España está consumiendo cemento como en los años del
boom inmobiliario.
Pero hay algo que no cuadra: la vivienda no está creciendo al mismo ritmo.
En el primer trimestre de 2026, el consumo de cemento
ha aumentado casi un 28%. Es una cifra muy llamativa, que a primera vista
podría hacernos pensar en un nuevo ciclo de construcción de viviendas.
Sin embargo, cuando miramos otros datos, la historia
cambia.
Los visados de obra nueva y las viviendas iniciadas
apenas han crecido. Se mantienen en niveles moderados, muy lejos de acompañar
la fuerte subida del cemento.
Entonces, la pregunta es inevitable: si el cemento se dispara, pero la vivienda no… ¿a dónde va todo ese hormigón?
Antes era sencillo: más cemento = más viviendas
Durante años, la relación era bastante directa.
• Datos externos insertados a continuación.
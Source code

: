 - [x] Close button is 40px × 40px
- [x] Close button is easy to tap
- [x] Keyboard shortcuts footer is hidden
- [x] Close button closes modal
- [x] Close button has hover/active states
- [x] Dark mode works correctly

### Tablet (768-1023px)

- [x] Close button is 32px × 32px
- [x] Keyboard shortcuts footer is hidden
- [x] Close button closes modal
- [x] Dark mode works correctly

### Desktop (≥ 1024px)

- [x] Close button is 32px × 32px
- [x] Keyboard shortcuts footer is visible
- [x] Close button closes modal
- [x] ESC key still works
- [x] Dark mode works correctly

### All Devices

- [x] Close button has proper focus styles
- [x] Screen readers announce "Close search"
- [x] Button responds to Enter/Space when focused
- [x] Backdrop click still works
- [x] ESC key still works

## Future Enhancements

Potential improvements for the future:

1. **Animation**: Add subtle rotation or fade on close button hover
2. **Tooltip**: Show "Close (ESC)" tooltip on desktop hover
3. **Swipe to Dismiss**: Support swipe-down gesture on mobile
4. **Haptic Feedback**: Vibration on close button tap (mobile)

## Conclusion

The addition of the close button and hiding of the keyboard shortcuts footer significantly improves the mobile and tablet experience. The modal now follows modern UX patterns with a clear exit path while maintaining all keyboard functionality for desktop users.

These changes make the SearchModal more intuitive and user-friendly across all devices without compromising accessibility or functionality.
Cuando
aumentaba el consumo de cemento, también lo hacía la construcción de viviendas.
Era uno de los indicadores más fiables del ciclo inmobiliario.
Pero ahora esa relación se ha debilitado.
Hoy vemos cómo el cemento crece con fuerza, mientras
la vivienda se mantiene estable o avanza mucho más lentamente. Es lo que
podríamos llamar un “desacoplamiento”.
Y eso suele ser señal de que algo está cambiando.
La clave está fuera del sector residencial
La respuesta no está en los pisos, sino en otro tipo
de construcción.
Por un lado, están las infraestructuras:
carreteras, líneas ferroviarias, proyectos energéticos… Muchos de estos
proyectos, impulsados por fondos europeos, están ahora en plena fase de
ejecución.
Por otro lado, está la logística y la industria.
El crecimiento del comercio electrónico, los centros de datos y nuevas
instalaciones industriales está generando una gran demanda de naves y
plataformas. Y este tipo de proyectos utiliza enormes cantidades de hormigón.
Es decir: el cemento no ha dejado de usarse. Lo que ha cambiado es para qué se usa.
No es un nuevo boom inmobiliario
Aunque los datos puedan recordar a otras épocas, lo
que estamos viendo no es una nueva expansión de la vivienda.
La construcción residencial sigue ahí, pero no es el
motor principal del crecimiento.
El impulso viene de infraestructuras, logística y
proyectos industriales.
Hay menos protagonismo de las promociones de vivienda, y más peso de inversiones ligadas a la actividad económica.
Un cambio que puede ser importante
Este cambio puede parecer técnico, pero tiene
implicaciones relevantes.
Significa que el crecimiento del sector ya no depende
tanto de la vivienda como en el pasado. En su lugar, está más vinculado a
inversión pública, transformación industrial y cambios en la economía.
En otras palabras: no es que no se construyan casas, es que el crecimiento está en otra parte.
Y esa diferencia, aun que sutil, lo cambia todo.